At first glance, writing a memory test may seem like a fairly simple endeavor. However, as you look at the problem more closely you will realize that it can be difficult to detect subtle memory problems with a simple test. In fact, as a result of programmer naïvet*, many embedded systems include memory tests that would detect only the most catastrophic memory failures. Perhaps unbelievably, some of these may not even notice that the memory chips have been removed from the board!
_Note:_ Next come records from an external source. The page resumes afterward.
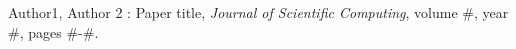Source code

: Author1, Author 2 : Paper title, \textit{Journal of Scientific Computing}, volume \#, year \#, pages \#-\#.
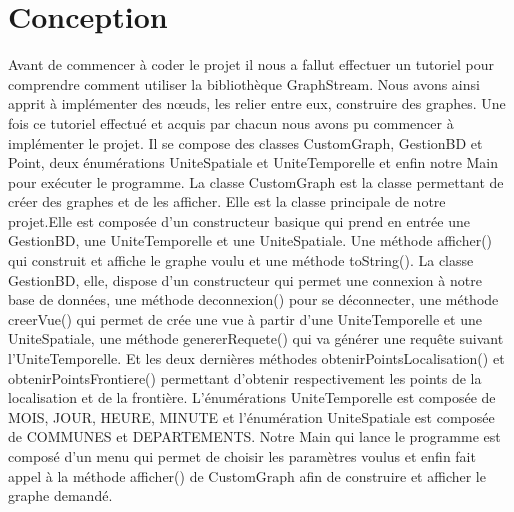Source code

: \chapter{Conception}
Avant de commencer à coder le projet il nous a fallut effectuer un tutoriel pour comprendre comment utiliser la bibliothèque GraphStream. Nous avons ainsi apprit à implémenter des nœuds, les relier entre eux, construire des graphes.
Une fois ce tutoriel effectué et acquis par chacun nous avons pu commencer à implémenter le projet. \newline
Il se compose des classes CustomGraph, GestionBD et Point, deux énumérations UniteSpatiale et UniteTemporelle et enfin notre Main pour exécuter le programme.
\newline  La classe CustomGraph est la classe permettant de créer des graphes et de les afficher. Elle est la classe principale de notre projet.Elle est composée d'un constructeur basique qui prend en entrée une GestionBD, une UniteTemporelle et une UniteSpatiale. Une méthode afficher() qui construit et affiche le graphe voulu et une méthode toString().
\newline La classe GestionBD, elle, dispose d'un constructeur qui permet une connexion à notre base de données, une méthode deconnexion() pour se déconnecter, une méthode creerVue() qui permet de crée une vue à partir d'une UniteTemporelle et une UniteSpatiale, une méthode genererRequete() qui va générer une requête suivant l'UniteTemporelle. Et les deux dernières méthodes obtenirPointsLocalisation() et obtenirPointsFrontiere() permettant d'obtenir respectivement les points de la localisation et de la frontière.
\newline  L'énumérations UniteTemporelle est composée de MOIS, JOUR, HEURE, MINUTE et l'énumération UniteSpatiale est composée de COMMUNES et DEPARTEMENTS.
\newline  Notre Main qui lance le programme est composé d'un menu qui permet de choisir les paramètres voulus et enfin fait appel à la méthode afficher() de CustomGraph afin de construire et afficher le graphe demandé.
The purpose of a memory test is to confirm that each storage location in a memory device is working. In other words, if you store the value 50 at a particular address, you expect to find that value stored there until another value is written to that same address. The basic idea behind any memory test, then, is to write some set of data to each address in the memory device and verify the data by reading it back. If all the values read back are the same as those that were written, then the memory device is said to pass the test. As you will see, it is only through careful selection of the set of data values that you can be sure that a passing result is meaningful.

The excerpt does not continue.